When Jackie Benjamin gave birth to her first son 18 years ago, the last thing she expected was a descent into manic depression. “I felt elated and euphoric, and so keen to write down all the details of Alex’s birth I didn’t feel like sleeping,” says the Birmingham-based lawyer.
But gradually she became more and more fraught trying to breastfeed, while the lack of sleep made her “so tired, I thought I was going to die. No-one mentioned they thought I was going mad, but when a social worker called, I did wonder if they wanted to section me or take my child away.”
Benjamin is one of millions of women who have suffered postpartum psychosis — an extreme form of post-natal depression so severe it makes suicide a leading cause of maternal death in Britain, and has even led some women to kill their babies.
Yet in spite of the fact up to one in eight mothers needs medical treatment to deal with their frighteningly low mood after childbirth, many GPs still dismiss their symptoms as “the baby blues” — a deceptively benign term for a condition which can be fatal.
It is one reason Benjamin — who, after failing to obtain assistance from two GPs, saw a psychiatrist privately and was eventually hospitalised — co-founded Action for Postpartum Psychosis (APP) in 1995, to help fund research and make information available to other sufferers.
By then she had had a second son — and a recurrence of symptoms: “But having been told I had a one-in-five chance of that happening, I was able to get myself as much help as possible. I hired a maternity nurse to be in our home before the birth, and was monitored by a psychiatrist.” When symptoms kicked in following the birth of Archie, a two-month course of medication proved effective.
A key point not noted by Benjamin’s GPs was that her father had a history of recurrent depression — “though there had been nothing to indicate it was going to happen to me”.
Significantly, there was also a history of depression in the family of Jane Honikman, the founder of the California-based Post-Partum Support International.
Honikman’s own upsetting experience goes against the grain of all expectations of Jewish motherhood. “I went into denial during my first pregnancy, and so did my parents.

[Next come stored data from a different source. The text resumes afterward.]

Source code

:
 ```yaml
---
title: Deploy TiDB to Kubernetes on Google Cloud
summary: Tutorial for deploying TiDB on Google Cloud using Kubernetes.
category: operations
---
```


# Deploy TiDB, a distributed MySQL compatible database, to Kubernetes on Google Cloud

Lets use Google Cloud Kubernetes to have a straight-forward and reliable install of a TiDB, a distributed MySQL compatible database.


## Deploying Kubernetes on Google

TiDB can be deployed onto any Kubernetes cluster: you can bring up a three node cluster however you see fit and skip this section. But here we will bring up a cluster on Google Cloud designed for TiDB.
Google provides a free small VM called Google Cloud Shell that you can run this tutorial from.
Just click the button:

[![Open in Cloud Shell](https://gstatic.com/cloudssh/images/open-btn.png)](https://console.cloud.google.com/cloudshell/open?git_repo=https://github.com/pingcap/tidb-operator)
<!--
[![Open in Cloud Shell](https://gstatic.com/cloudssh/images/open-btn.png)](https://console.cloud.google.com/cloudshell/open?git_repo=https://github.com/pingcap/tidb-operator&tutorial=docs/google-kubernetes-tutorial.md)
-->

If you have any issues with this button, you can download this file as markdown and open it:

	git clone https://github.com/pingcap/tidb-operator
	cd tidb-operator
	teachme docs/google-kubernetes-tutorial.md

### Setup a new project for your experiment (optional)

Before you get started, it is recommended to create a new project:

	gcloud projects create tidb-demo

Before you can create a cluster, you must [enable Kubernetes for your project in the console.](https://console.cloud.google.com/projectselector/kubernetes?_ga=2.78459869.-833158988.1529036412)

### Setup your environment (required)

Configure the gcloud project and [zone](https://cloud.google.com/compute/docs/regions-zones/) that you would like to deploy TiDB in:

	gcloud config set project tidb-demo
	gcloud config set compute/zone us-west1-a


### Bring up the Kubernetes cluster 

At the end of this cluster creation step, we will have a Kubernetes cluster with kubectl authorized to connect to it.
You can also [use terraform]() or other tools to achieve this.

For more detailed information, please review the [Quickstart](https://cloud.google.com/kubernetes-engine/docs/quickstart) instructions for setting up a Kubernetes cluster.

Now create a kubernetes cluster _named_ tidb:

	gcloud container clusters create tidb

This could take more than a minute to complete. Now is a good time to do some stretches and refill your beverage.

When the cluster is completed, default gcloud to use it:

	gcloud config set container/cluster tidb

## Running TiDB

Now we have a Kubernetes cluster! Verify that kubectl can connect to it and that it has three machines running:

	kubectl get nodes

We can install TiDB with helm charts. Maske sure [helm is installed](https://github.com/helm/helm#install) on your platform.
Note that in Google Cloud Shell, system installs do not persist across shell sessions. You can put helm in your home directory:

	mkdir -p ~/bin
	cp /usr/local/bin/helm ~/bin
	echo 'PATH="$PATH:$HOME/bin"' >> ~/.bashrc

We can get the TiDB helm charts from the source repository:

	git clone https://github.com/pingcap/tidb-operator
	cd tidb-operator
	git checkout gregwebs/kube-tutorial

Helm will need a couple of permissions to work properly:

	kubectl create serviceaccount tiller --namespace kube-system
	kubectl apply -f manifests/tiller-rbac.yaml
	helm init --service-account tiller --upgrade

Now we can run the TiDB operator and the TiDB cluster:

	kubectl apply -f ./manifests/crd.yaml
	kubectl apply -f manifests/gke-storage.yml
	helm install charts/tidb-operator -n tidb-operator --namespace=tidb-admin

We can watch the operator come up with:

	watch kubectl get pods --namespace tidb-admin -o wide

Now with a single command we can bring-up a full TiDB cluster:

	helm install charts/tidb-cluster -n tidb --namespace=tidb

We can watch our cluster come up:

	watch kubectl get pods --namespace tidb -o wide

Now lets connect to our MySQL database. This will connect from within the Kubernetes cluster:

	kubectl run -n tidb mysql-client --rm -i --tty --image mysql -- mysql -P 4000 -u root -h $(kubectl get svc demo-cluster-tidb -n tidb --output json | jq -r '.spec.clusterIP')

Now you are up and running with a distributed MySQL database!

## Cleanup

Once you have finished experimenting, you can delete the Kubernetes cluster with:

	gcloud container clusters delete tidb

I now believe what we call postpartum depression may actually kick in at the onset of pregnancy, especially where there is a family history.”

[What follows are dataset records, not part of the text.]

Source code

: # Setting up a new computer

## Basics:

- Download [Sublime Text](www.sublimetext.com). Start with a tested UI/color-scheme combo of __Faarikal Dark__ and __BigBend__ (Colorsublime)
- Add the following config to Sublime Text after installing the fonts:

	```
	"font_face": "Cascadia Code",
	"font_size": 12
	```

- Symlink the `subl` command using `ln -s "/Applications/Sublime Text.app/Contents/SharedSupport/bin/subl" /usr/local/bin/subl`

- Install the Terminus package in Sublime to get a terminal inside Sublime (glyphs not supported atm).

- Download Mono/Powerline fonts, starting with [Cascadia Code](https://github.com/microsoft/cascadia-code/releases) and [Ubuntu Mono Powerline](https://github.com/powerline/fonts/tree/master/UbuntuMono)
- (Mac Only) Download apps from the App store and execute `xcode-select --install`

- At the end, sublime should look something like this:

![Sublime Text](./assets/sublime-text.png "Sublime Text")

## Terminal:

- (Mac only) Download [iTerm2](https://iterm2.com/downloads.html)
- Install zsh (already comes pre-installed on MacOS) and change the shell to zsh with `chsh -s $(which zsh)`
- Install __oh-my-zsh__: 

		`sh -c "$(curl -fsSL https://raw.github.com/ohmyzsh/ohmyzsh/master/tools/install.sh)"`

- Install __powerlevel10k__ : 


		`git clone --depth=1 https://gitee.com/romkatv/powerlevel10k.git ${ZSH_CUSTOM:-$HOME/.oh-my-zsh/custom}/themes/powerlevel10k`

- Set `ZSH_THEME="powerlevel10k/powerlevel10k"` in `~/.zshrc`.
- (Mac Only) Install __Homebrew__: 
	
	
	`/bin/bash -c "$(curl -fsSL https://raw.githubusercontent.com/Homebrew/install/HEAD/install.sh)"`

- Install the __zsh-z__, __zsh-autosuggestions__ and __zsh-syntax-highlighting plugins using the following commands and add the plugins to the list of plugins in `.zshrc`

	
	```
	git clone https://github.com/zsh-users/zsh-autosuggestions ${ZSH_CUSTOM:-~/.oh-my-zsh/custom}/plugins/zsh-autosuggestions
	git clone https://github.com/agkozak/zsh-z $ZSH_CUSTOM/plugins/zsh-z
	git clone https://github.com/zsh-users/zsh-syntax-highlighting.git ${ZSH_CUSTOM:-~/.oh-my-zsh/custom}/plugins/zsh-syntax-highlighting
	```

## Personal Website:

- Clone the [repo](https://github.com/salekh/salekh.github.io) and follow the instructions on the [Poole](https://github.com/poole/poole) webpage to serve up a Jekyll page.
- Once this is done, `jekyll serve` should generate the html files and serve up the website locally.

She is convinced of a hereditary link because she saw the pattern repeat itself through another generation.
That first baby was given up for adoption and never discussed for years afterwards. “I eventually tracked her down to Denmark, where I had been an exchange student at the time of the birth, and told my other two children all that had happened. I made it clear I would always be fully supportive if they were ever in the situation I had been in.
“But my second daughter went on to deny her own pregnancy until I found out when she was seven months along — and although I wanted to help her look after the baby, she gave her up for adoption. I felt bereaved all over again.”

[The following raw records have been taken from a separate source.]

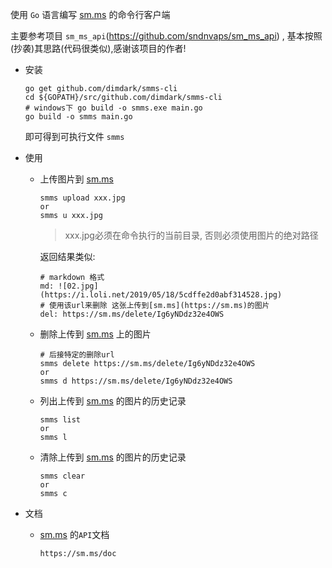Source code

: 使用 `Go` 语言编写 [sm.ms](https://sm.ms) 的命令行客户端

主要参考项目 `sm_ms_api`(https://github.com/sndnvaps/sm_ms_api) , 基本按照(抄袭)其思路(代码很类似),感谢该项目的作者!

- 安装

  ```shell
  go get github.com/dimdark/smms-cli
  cd ${GOPATH}/src/github.com/dimdark/smms-cli
  # windows下 go build -o smms.exe main.go
  go build -o smms main.go
  ```

  即可得到可执行文件 `smms`

  

- 使用

   - 上传图片到 [sm.ms](https://sm.ms)

     ```shell
     smms upload xxx.jpg
     or 
     smms u xxx.jpg
     ```

     > xxx.jpg必须在命令执行的当前目录, 否则必须使用图片的绝对路径

     返回结果类似:

     ```shell
     # markdown 格式
     md: ![02.jpg](https://i.loli.net/2019/05/18/5cdffe2d0abf314528.jpg)
     # 使用该url来删除 这张上传到[sm.ms](https://sm.ms)的图片 
     del: https://sm.ms/delete/Ig6yNDdz32e4OWS
     ```

     

  - 删除上传到 [sm.ms](https://sm.ms) 上的图片

     ```shell
    # 后接特定的删除url
    smms delete https://sm.ms/delete/Ig6yNDdz32e4OWS
    or 
    smms d https://sm.ms/delete/Ig6yNDdz32e4OWS
    ```

    

  - 列出上传到 [sm.ms](https://sm.ms) 的图片的历史记录

    ```shell
    smms list
    or 
    smms l
    ```

    

  - 清除上传到 [sm.ms](https://sm.ms) 的图片的历史记录

    ```shell
    smms clear
    or 
    smms c
    ```

    

- 文档

  - [sm.ms](https://sm.ms) 的`API`文档

    ```
    https://sm.ms/doc
    ```

    

​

PSI now has a UK branch which offers telephone support and other resources, but it was her GP’s support that Manchester mother Kate Lurie wanted when she suffered depression in her first pregnancy:
“It didn’t help that my doctor had told me I was making a mountain out of a molehill. I thought it would all be wonderful when the baby was born, but it wasn’t. Trying to breastfeed made things worse — it was so painful, even the smell of Maia coming near me made me feel sick.
“I just wanted to obliterate this whole part of my life, before which I had been so happy, so I did mean it when I said I wanted to die.”
Kate’s husband Michael felt the need to get heavily involved: “I was terrified I wouldn’t be able to stop her ending her life.
“We did get medical help, but it also took me convincing Kate she would have to fight to beat the monster.”
Michael wrote a book about the roller-coaster months before Kate’s recovery in the belief that men can help their partners more than they may realise when symptoms appear after, or even before, the baby is born:
“I wanted to send a positive message that however bad it gets, the future does not have to be all doom and gloom — though I’m furious it took Kate to feel suicidal to get the help she needed, when it was known she was prone to depression.”